Jul 23, 2007
On July 21, 2007, the Federal Emergency Management Agency finally admitted that thousands of trailers it had provided to people who lost their homes in Hurricane Katrina were contaminated with formaldehyde. Shortly after people began living in the trailers, they started complaining of difficulties with the air and some respiratory and other ill effects. But for more than a year, FEMA officials refused to handle complaints that had begun flooding in to them in early 2006.
The Environmental Protection Agency considers formaldehyde a cancer-causing agent in humans. An occupational health and safety engineer testified that the exposure found in the trailers was 400 times the normal limit for year-round exposure to formaldehyde as set by the Center for Disease Control. Some 58,000 people are still without homes and living in these trailers, almost two years after their homes were destroyed.

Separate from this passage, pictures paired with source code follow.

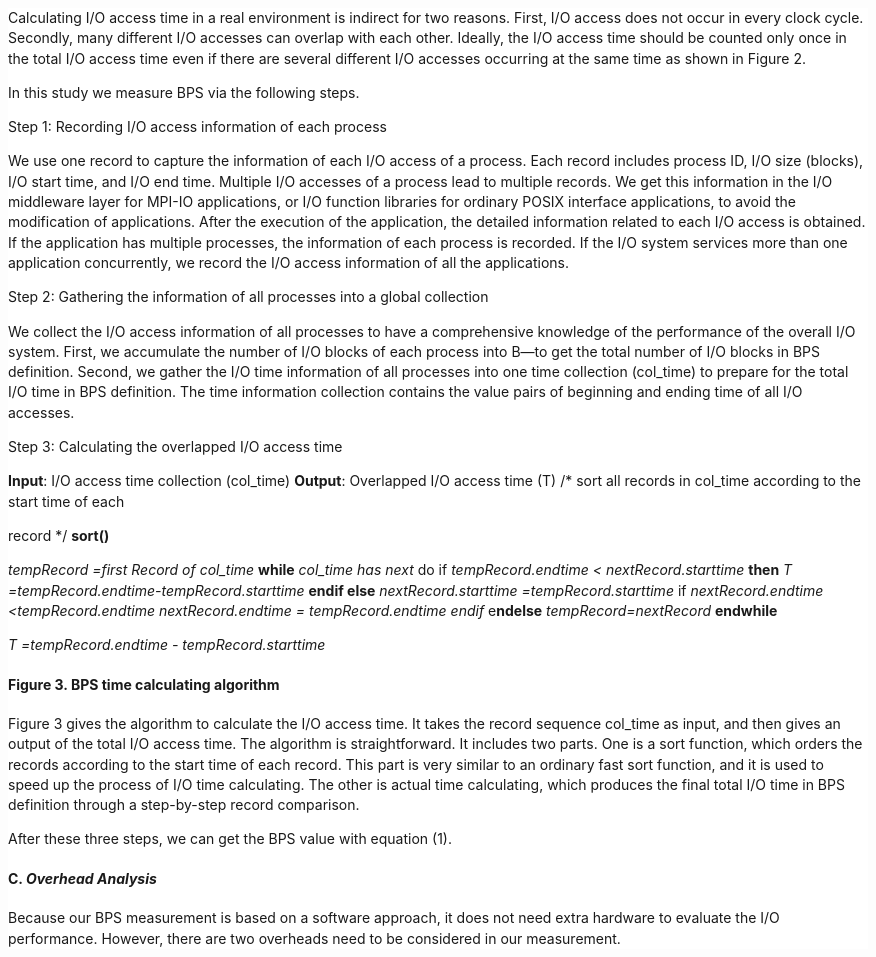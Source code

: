 Calculating I/O access time in a real environment is indirect for two reasons. First, I/O access does not occur in every clock cycle. Secondly, many different I/O accesses can overlap with each other. Ideally, the I/O access time should be counted only once in the total I/O access time even if there are several different I/O accesses occurring at the same time as shown in Figure 2.

In this study we measure BPS via the following steps.

Step 1: Recording I/O access information of each process

We use one record to capture the information of each I/O access of a process. Each record includes process ID, I/O size (blocks), I/O start time, and I/O end time. Multiple I/O accesses of a process lead to multiple records. We get this information in the I/O middleware layer for MPI-IO applications, or I/O function libraries for ordinary POSIX interface applications, to avoid the modification of applications. After the execution of the application, the detailed information related to each I/O access is obtained. If the application has multiple processes, the information of each process is recorded. If the I/O system services more than one application concurrently, we record the I/O access information of all the applications.

Step 2: Gathering the information of all processes into a global collection

We collect the I/O access information of all processes to have a comprehensive knowledge of the performance of the overall I/O system. First, we accumulate the number of I/O blocks of each process into B—to get the total number of I/O blocks in BPS definition. Second, we gather the I/O time information of all processes into one time collection (col_time) to prepare for the total I/O time in BPS definition. The time information collection contains the value pairs of beginning and ending time of all I/O accesses.

Step 3: Calculating the overlapped I/O access time

**Input**: I/O access time collection (col_time) **Output**: Overlapped I/O access time (T) /* sort all records in col_time according to the start time of each

record */ **sort()**

*tempRecord =first Record of col_time* **while** *col_time has next* do if *tempRecord.endtime < nextRecord.starttime* **then** *T =tempRecord.endtime-tempRecord.starttime* **endif else** *nextRecord.starttime =tempRecord.starttime* if *nextRecord.endtime <tempRecord.endtime nextRecord.endtime = tempRecord.endtime endif* e**ndelse**  *tempRecord=nextRecord* **endwhile**

*T =tempRecord.endtime - tempRecord.starttime*

#### Figure 3. BPS time calculating algorithm

Figure 3 gives the algorithm to calculate the I/O access time. It takes the record sequence col_time as input, and then gives an output of the total I/O access time. The algorithm is straightforward. It includes two parts. One is a sort function, which orders the records according to the start time of each record. This part is very similar to an ordinary fast sort function, and it is used to speed up the process of I/O time calculating. The other is actual time calculating, which produces the final total I/O time in BPS definition through a step-by-step record comparison.

After these three steps, we can get the BPS value with equation (1).

#### C. *Overhead Analysis*

Because our BPS measurement is based on a software approach, it does not need extra hardware to evaluate the I/O performance. However, there are two overheads need to be considered in our measurement.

More than a year ago, workers at FEMA began to push for testing the trailers. But a FEMA lawyer replied last June that the agency should not respond. He wrote, “Do not initiate any testing [on formaldehyde] until we give the OK .... Once you get results, should they indicate some problem, the clock is running on our duty to respond to them.”
In other words, FEMA was not searching to protect the people already victimized by Katrina. It wanted only to protect the profits of the companies who built and provided the trailers.